Heterogenous integration is the key to the future of computing. Here, the limiting factor is often the interconnect density (pitch) as well as bandwidth and energy consumption. Indeed, as we move towards platforms where multiple dies, potentially from different foundries, are all integrated into the same package, the issue becomes extremely important because die-to-die communication becomes the bottleneck.
The first slide below are from Intel, presented at a conference in Sept 2021 online. Here, you can see the intended evolution of the technology. First, EMIB was launched. Here, a silicon bridge with <55um pitches serves as a small (2x2mm to 8x8mm) communication link between two separate dies in a package. This approaches is an alternative to the standard silicon interpose technology. Next was the development of Foveros platform, allowing face-to-face integration of dies from different foundries onto a package all connected via silicon base logic die. As you can see, these technology will involve with aggressive pitch scaling and a potential transition to direct Cu-to-Cu bonding from microbumps
The second slide shows this trend further. It shows the evolution of interconnect pitch as heterogeneous integration advances. The common technology is flip chip BGA (FCBGA). The pitc here is limited to around >120um. Next, the EMIB was launched. Here, the pitch was reduced to 55um thanks to the silicon bridge technology. Now there is Fovereos which is based on die on wafer technology. The next generation will based on HBI or hybrid bonding
These heterogenous integration platforms can enable the integration of dies from different foundries. The challenge is though that each foundry has its own I/O designs, making ease compatibility difficult. It is helpful for the industry to develop common standards to enable a plug-and-play solution
The third slide shows the need to transition towards Cu-Cu bonding. As the left chart shows, solder based microbumps can supported the technology until around 15-20um. Beyond this pitch level, a transition to Cu-Cu bonding becomes necessary. With this transition comes the possibility to increase bump density to over 10000/mm2. This is vital so that the I/O size and bandwidth do not limit overall system performance in complex multi-die packages.

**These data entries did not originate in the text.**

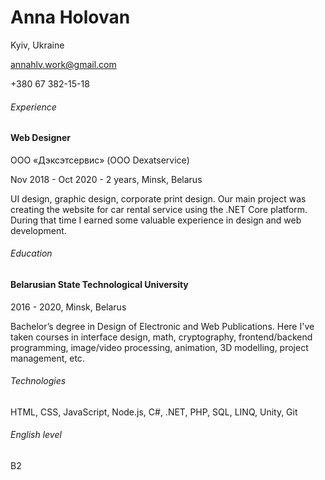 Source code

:# Anna Holovan
Kyiv, Ukraine

annahlv.work@gmail.com

+380 67 382-15-18

###### Experience
#### Web Designer
ООО «Дэксэтсервис» (OOO Dexatservice)

Nov 2018 - Oct 2020 - 2 years, Minsk, Belarus

UI design, graphic design, corporate print design. Our main project
was creating the website for car rental service using the .NET Core
platform. During that time I earned some valuable experience in
design and web development.

###### Education
#### Belarusian State Technological University
2016 - 2020, Minsk, Belarus

Bachelor’s degree in Design of Electronic and Web Publications.
Here I've taken courses in interface design, math, cryptography, frontend/backend programming, image/video processing, animation, 3D modelling, project management, etc.

###### Technologies
HTML, CSS, JavaScript, Node.js, C#, .NET, PHP, SQL, LINQ, Unity, Git

###### English level
B2
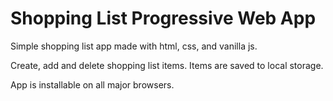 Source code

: # Shopping List Progressive Web App
Simple shopping list app made with html, css, and vanilla js.

Create, add and delete shopping list items. Items are saved to local storage. 

App is installable on all major browsers. 
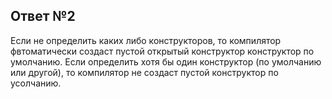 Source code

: ## Ответ №2

Если не определить каких либо конструкторов, то компилятор фвтоматически создаст пустой открытый конструктор конструктор по умолчанию. Если определить хотя бы один конструктор (по умолчанию или другой), то компилятор не создаст пустой конструктор по усолчанию. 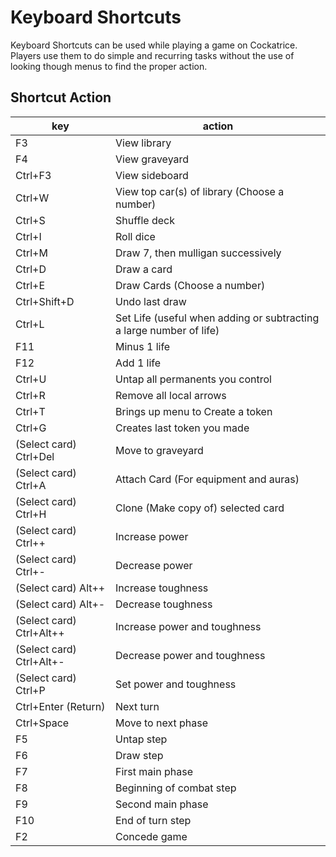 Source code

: Keyboard Shortcuts
==================

Keyboard Shortcuts can be used while playing a game on Cockatrice. Players use
them to do simple and recurring tasks without the use of looking though menus
to find the proper action.

Shortcut 	Action
----------------------

| key          				| action  		
| ------------------------ | --------------------------------------------------------------------- 
| F3   						| View library   
| F4 						| View graveyard
| Ctrl+F3					| View sideboard
| Ctrl+W 					| View top car(s) of library (Choose a number)
| Ctrl+S 					| Shuffle deck
| Ctrl+I 					| Roll dice
| Ctrl+M 					| Draw 7, then mulligan successively
| Ctrl+D 					| Draw a card
| Ctrl+E 					| Draw Cards (Choose a number)
| Ctrl+Shift+D				| Undo last draw
| Ctrl+L 					| Set Life (useful when adding or subtracting a large number of life)
| F11 						| Minus 1 life
| F12 						| Add 1 life
| Ctrl+U 					| Untap all permanents you control
| Ctrl+R 					| Remove all local arrows
| Ctrl+T 					| Brings up menu to Create a token
| Ctrl+G 					| Creates last token you made
| (Select card) Ctrl+Del 	| 	Move to graveyard
| (Select card) Ctrl+A 		| Attach Card (For equipment and auras)
| (Select card) Ctrl+H 		| Clone (Make copy of) selected card
| (Select card) Ctrl++		| Increase power
| (Select card) Ctrl+-		| Decrease power
| (Select card) Alt++		| Increase toughness
| (Select card) Alt+-		| Decrease toughness
| (Select card) Ctrl+Alt++	| Increase power and toughness
| (Select card) Ctrl+Alt+-	| Decrease power and toughness
| (Select card) Ctrl+P		| Set power and toughness
| Ctrl+Enter (Return) 		| Next turn
| Ctrl+Space 				| Move to next phase
| F5						| Untap step
| F6						| Draw step
| F7						| First main phase
| F8						| Beginning of combat step
| F9						| Second main phase
| F10						| End of turn step
| F2						| Concede game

But will all suffice? The fourth slides show need to transition from Cu bonding to optical I/O technologies. As the comparison table shows, optical I/O (OIO) can increase shoreline density by a factor of4, reaching 1.6 Tb/s/mm. It will also improve power efficiency by some 35%.
Finally, as shown in the fifth and final slide, this technology will need to evolve. The current (Sept 2021) demonstration was for an on-package OIO able to achieve >1Tpbs/mm @ 6 pJ/bit. The target is a fully integrated OIO able to achieve 10 Tbps/mm @ just 1pJ/bit conversation.